Assignment
An exact copy of every record below is needed, with the pictures left out.

Given records
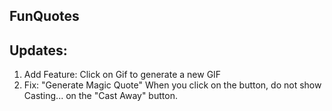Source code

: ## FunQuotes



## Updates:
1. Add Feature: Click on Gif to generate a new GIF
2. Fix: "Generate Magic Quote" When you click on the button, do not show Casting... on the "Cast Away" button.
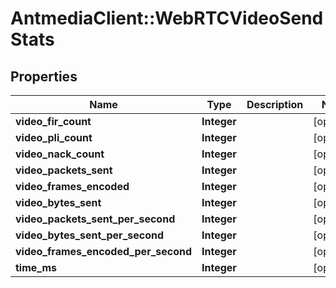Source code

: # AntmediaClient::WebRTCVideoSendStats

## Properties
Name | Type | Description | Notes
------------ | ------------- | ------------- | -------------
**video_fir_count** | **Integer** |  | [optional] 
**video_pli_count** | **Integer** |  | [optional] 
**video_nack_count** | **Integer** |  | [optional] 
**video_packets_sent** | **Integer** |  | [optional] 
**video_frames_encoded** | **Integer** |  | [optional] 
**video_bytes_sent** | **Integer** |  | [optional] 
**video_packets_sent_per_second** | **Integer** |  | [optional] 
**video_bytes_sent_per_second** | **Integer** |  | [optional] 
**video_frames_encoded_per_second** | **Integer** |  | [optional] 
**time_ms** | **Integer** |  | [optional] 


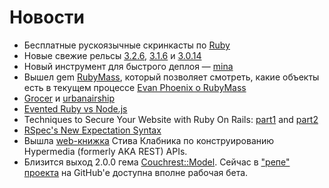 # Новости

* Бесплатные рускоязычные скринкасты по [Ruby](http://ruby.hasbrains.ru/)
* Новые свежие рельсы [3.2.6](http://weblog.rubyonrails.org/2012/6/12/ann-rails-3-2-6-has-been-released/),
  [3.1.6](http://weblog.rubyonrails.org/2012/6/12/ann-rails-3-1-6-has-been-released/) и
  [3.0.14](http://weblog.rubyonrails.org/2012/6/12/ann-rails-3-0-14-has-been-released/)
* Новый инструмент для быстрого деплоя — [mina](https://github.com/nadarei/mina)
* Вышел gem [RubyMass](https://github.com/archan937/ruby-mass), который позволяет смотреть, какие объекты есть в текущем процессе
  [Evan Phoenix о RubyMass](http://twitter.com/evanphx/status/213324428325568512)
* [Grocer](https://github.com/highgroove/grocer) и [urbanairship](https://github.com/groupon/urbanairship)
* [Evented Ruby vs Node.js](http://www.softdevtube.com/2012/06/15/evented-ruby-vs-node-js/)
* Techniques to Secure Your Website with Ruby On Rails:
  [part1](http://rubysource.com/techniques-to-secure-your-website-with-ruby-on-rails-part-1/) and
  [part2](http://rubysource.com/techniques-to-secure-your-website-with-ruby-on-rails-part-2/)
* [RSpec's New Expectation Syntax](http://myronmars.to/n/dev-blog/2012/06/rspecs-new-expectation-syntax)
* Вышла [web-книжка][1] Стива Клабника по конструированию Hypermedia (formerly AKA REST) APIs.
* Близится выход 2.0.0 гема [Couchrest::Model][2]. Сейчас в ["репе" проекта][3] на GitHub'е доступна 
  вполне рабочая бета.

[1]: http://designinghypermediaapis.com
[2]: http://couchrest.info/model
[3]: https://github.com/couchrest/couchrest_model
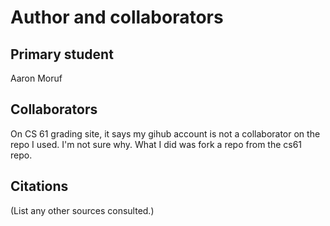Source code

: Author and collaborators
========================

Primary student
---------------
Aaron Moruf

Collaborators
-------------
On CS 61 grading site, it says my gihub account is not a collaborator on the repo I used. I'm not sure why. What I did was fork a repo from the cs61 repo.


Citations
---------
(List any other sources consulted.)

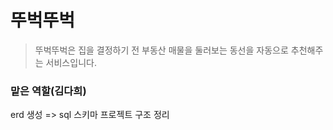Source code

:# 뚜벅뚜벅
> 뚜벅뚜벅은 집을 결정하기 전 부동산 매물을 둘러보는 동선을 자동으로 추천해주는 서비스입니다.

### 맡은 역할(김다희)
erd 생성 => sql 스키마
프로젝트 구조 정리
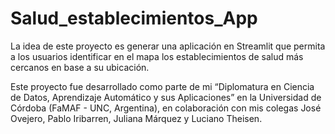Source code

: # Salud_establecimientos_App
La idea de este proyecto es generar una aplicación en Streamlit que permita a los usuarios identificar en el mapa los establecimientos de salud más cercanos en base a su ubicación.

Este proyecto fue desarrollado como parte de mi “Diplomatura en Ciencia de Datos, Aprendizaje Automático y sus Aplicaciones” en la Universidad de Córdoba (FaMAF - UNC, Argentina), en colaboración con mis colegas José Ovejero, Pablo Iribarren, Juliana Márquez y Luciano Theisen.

Answer to this exercise
Source code

: ## FunQuotes



## Updates:
1. Add Feature: Click on Gif to generate a new GIF
2. Fix: "Generate Magic Quote" When you click on the button, do not show Casting... on the "Cast Away" button.
Source code

: # AntmediaClient::WebRTCVideoSendStats

## Properties
Name | Type | Description | Notes
------------ | ------------- | ------------- | -------------
**video_fir_count** | **Integer** |  | [optional] 
**video_pli_count** | **Integer** |  | [optional] 
**video_nack_count** | **Integer** |  | [optional] 
**video_packets_sent** | **Integer** |  | [optional] 
**video_frames_encoded** | **Integer** |  | [optional] 
**video_bytes_sent** | **Integer** |  | [optional] 
**video_packets_sent_per_second** | **Integer** |  | [optional] 
**video_bytes_sent_per_second** | **Integer** |  | [optional] 
**video_frames_encoded_per_second** | **Integer** |  | [optional] 
**time_ms** | **Integer** |  | [optional] 


 # Новости

* Бесплатные рускоязычные скринкасты по [Ruby](http://ruby.hasbrains.ru/)
* Новые свежие рельсы [3.2.6](http://weblog.rubyonrails.org/2012/6/12/ann-rails-3-2-6-has-been-released/),
  [3.1.6](http://weblog.rubyonrails.org/2012/6/12/ann-rails-3-1-6-has-been-released/) и
  [3.0.14](http://weblog.rubyonrails.org/2012/6/12/ann-rails-3-0-14-has-been-released/)
* Новый инструмент для быстрого деплоя — [mina](https://github.com/nadarei/mina)
* Вышел gem [RubyMass](https://github.com/archan937/ruby-mass), который позволяет смотреть, какие объекты есть в текущем процессе
  [Evan Phoenix о RubyMass](http://twitter.com/evanphx/status/213324428325568512)
* [Grocer](https://github.com/highgroove/grocer) и [urbanairship](https://github.com/groupon/urbanairship)
* [Evented Ruby vs Node.js](http://www.softdevtube.com/2012/06/15/evented-ruby-vs-node-js/)
* Techniques to Secure Your Website with Ruby On Rails:
  [part1](http://rubysource.com/techniques-to-secure-your-website-with-ruby-on-rails-part-1/) and
  [part2](http://rubysource.com/techniques-to-secure-your-website-with-ruby-on-rails-part-2/)
* [RSpec's New Expectation Syntax](http://myronmars.to/n/dev-blog/2012/06/rspecs-new-expectation-syntax)
* Вышла [web-книжка][1] Стива Клабника по конструированию Hypermedia (formerly AKA REST) APIs.
* Близится выход 2.0.0 гема [Couchrest::Model][2]. Сейчас в ["репе" проекта][3] на GitHub'е доступна 
  вполне рабочая бета.

[1]: http://designinghypermediaapis.com
[2]: http://couchrest.info/model
[3]: https://github.com/couchrest/couchrest_model
Source code

: Author and collaborators
========================

Primary student
---------------
Aaron Moruf

Collaborators
-------------
On CS 61 grading site, it says my gihub account is not a collaborator on the repo I used. I'm not sure why. What I did was fork a repo from the cs61 repo.


Citations
---------
(List any other sources consulted.)

Source code

:# 뚜벅뚜벅
> 뚜벅뚜벅은 집을 결정하기 전 부동산 매물을 둘러보는 동선을 자동으로 추천해주는 서비스입니다.

### 맡은 역할(김다희)
erd 생성 => sql 스키마
프로젝트 구조 정리
Source code

: # Salud_establecimientos_App
La idea de este proyecto es generar una aplicación en Streamlit que permita a los usuarios identificar en el mapa los establecimientos de salud más cercanos en base a su ubicación.

Este proyecto fue desarrollado como parte de mi “Diplomatura en Ciencia de Datos, Aprendizaje Automático y sus Aplicaciones” en la Universidad de Córdoba (FaMAF - UNC, Argentina), en colaboración con mis colegas José Ovejero, Pablo Iribarren, Juliana Márquez y Luciano Theisen.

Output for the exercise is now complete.